A reducer like this can’t run out of memory on Hadoop streaming, no matter how many values there are for key:
def reducer(self, key, values):
yield key, sum(values)
However, on Spark, simply storing the partition that contains these values can cause Spark to run out of memory.
If this happens, you can let Spark use more memory
(-D spark.executor.memory=10g
) or add a combiner to your job.
Compression emulation¶
It’s fairly common for people to request compressed output from Hadoop via configuration properties, for example:
python mr_your_job.py -D mapreduce.output.fileoutputformat.compress=true -D\
mapreduce.output.fileoutputformat.compress.codec=org.apache.hadoop.io.compress.BZip2Codec ...
This works with -r spark
too; the Spark runner knows how to recognize these
properties and pass the codec specified to Spark when it writes output.
Spark won’t split .gz files either¶
A common trick on Hadoop to ensure that segments of your data don’t get split between mappers is to gzip each segment (since .gz is not a seekable compression format).
This works on Spark as well.
Controlling number of output files¶
By default, Spark will write one output file per partition. This may give more output files than you expect, since Hadoop and Spark are tuned differently.

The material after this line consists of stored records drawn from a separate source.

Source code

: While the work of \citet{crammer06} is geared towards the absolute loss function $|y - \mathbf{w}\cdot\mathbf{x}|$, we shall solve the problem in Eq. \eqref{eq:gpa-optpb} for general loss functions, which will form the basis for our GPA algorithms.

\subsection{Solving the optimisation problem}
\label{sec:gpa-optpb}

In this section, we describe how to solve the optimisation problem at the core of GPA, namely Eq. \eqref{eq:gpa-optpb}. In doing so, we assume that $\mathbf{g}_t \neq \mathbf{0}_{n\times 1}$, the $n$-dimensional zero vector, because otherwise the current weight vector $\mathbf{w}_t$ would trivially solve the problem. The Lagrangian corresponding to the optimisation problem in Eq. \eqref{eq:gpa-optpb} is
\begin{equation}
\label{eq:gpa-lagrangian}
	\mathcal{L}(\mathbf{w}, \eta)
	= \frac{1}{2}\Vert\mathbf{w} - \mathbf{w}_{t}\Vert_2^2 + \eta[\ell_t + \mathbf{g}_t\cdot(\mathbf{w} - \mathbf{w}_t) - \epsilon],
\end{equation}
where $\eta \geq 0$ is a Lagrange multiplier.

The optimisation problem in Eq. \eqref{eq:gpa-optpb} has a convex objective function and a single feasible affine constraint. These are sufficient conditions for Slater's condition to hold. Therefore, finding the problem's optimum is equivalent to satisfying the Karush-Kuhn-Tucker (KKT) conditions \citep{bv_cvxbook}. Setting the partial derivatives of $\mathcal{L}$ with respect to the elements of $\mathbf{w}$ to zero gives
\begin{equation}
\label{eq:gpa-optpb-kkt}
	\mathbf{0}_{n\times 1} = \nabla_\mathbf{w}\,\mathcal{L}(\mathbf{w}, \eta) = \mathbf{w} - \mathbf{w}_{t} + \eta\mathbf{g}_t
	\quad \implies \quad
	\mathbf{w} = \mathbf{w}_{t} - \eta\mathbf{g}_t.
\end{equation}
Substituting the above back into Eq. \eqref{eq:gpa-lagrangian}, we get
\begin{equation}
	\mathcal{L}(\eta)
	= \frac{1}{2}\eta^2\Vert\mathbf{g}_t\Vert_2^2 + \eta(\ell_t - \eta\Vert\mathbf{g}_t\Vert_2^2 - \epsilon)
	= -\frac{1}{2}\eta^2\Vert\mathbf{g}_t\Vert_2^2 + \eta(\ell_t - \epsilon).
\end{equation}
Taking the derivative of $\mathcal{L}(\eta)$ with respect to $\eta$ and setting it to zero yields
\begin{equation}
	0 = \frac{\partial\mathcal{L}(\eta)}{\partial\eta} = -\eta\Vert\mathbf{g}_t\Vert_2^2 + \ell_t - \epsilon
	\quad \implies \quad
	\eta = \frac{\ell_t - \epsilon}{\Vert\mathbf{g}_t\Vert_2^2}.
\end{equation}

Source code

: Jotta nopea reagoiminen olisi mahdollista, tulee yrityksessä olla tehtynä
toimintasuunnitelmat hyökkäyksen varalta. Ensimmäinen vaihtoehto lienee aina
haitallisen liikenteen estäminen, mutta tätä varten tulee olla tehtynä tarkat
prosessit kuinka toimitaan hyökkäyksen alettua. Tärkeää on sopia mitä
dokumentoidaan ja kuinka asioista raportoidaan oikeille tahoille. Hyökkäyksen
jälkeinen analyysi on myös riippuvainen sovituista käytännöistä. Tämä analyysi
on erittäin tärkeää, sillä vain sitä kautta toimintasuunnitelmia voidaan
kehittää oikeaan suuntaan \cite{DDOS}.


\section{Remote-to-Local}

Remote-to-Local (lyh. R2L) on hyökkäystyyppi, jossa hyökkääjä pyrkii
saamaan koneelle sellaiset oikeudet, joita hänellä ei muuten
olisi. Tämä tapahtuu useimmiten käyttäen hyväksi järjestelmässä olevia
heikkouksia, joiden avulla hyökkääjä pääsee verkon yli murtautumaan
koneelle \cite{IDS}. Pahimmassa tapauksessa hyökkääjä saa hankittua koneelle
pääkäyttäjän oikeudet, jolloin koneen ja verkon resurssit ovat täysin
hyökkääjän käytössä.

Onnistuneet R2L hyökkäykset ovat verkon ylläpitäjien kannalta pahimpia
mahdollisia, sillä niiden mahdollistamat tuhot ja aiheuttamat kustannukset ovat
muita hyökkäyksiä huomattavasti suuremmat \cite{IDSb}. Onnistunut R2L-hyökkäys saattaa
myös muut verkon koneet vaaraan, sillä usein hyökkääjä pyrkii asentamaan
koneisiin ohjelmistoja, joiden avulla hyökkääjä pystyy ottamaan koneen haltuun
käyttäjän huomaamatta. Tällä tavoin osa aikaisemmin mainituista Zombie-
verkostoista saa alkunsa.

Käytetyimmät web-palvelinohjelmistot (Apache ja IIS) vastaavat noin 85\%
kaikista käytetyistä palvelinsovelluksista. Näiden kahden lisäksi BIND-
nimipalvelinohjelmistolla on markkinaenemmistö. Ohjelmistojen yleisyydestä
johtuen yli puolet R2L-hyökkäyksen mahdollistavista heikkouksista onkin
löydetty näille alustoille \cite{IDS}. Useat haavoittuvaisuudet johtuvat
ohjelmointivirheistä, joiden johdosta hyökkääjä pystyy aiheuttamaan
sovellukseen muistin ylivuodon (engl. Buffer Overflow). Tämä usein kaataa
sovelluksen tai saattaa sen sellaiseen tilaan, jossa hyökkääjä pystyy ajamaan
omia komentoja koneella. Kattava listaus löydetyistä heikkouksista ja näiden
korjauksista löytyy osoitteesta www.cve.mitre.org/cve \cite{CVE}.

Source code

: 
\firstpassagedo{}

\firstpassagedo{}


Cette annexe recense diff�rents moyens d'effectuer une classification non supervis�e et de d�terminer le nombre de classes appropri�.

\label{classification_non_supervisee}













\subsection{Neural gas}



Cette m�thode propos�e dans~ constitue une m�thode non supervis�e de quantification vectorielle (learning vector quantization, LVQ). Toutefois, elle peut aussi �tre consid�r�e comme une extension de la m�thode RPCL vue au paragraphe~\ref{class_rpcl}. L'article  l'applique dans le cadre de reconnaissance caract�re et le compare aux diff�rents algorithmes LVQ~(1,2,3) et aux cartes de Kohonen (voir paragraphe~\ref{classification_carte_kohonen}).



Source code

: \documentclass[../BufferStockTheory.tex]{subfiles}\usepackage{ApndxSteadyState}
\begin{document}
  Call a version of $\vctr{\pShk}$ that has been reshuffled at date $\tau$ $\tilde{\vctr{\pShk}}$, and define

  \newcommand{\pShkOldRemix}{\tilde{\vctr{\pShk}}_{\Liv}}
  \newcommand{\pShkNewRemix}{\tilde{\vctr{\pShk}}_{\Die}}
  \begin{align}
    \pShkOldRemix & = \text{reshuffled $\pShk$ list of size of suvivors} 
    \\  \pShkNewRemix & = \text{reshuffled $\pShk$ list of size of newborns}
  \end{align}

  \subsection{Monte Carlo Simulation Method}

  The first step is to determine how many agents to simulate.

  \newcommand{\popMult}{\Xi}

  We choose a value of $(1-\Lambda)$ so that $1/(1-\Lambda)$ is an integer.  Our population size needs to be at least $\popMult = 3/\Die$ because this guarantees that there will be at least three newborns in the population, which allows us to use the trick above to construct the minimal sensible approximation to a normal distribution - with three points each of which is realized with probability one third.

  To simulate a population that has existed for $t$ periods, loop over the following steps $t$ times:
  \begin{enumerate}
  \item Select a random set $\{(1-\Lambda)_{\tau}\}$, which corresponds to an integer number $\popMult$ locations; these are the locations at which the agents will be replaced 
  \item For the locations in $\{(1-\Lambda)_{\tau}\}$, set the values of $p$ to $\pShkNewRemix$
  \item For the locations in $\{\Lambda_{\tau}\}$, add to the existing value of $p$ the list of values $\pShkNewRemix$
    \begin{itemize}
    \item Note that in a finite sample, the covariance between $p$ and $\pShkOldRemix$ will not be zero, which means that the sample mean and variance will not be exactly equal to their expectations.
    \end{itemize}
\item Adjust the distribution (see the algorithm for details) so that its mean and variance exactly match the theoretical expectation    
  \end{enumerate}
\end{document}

The Spark runner knows how to emulate the Hadoop configuration property that
sets number of reducers on Hadoop (e.g. -D mapreduce.job.reduces=100
),
which will control the number of output files (assuming your last step has a
reducer).
However, this is a somewhat heavyweight solution; once Spark runs a step’s reducer, mrjob has to forbid Spark from re-partitioning until the end of the step.
A lighter weight solution is --max-output-files
, allows you to limit
the number of output files by running coalesce()
just before
writing output. Running your job with --max-output-files=100
would ensure
it produces no more than 100 output files (but it could output less).
Running classic MRJobs on Spark on EMR¶
It’s often faster to run classic MRJobs on Spark than Hadoop Streaming. It’s also convenient to be able to run on EMR rather than setting up your own Spark cluster (or SSH’ing in).
Can you do both? Yes! Run the job with the Spark runner, but tell it to use mrjob spark-submit to launch Spark jobs on EMR.
It looks something like this:
python mr_your_job.py -r spark \
--spark-submit-bin 'mrjob spark-submit -r emr' \
--spark-master yarn --spark-tmp-dir s3://your-bucket/tmp/ input1 input2
Note that because the Spark runner itself doesn’t know the job is going to run on EMR, you have to give it a couple of hints so that it knows it’s running on YARN (--spark-master) and that it needs to use S3 as its temp space (--spark-tmp-dir).